*WORK INSTRUCTION*
What is the number of lines in these records that hold the word "view"? Reply with that number alone.

*DATA TO EXAMINE*
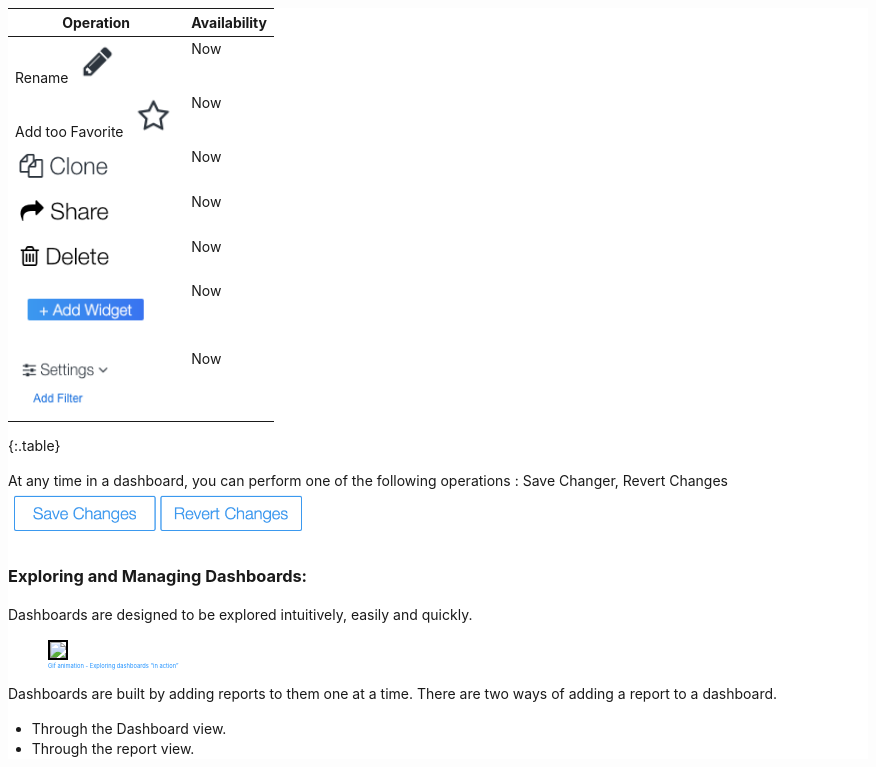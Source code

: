 |      Operation                      |  Availability                       |
|---------------------------------|---------------------------------------|
| Rename   <img src="/assets/images/GS_edit.png" width="50"/>  | Now         |
| Add too Favorite     <img src="/assets/images/GS_star.png" width="50"/>       |     Now          |
| <img src="/assets/images/GS_clone_with_text.png" width="100"/> | Now         |
| <img src="/assets/images/GS_share_withText.png" width="100"/>     |  Now    |
| <img src="/assets/images/GS_delete.png" width="100"/>     |  Now    |
| <img src="/assets/images/GS_add_widget.png" width="150"/>    |  Now    |
| <img src="/assets/images/GS_settings_add_filter.png" width="100"/>     |  Now    |
{:.table}

At any time in a dashboard, you can perform one of the following operations : Save Changer, Revert Changes
<img src="/assets/images/GS_dashboard_action.png" width="300"/>

### Exploring and Managing Dashboards:
Dashboards are designed to be explored intuitively, easily and quickly.

<figure style="font-size:0.6vw; color:DodgerBlue;"><img style="border:2px solid black;" src="/assets/images/GS_managing_dashboard.gif" width="800"/><figcaption>Gif animation - Exploring dashboards “in action” </figcaption> </figure>

Dashboards are built by adding reports to them one at a time. There are two ways of adding a report to a dashboard.
- Through the Dashboard view.
- Through the report view.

*SOLUTION*
2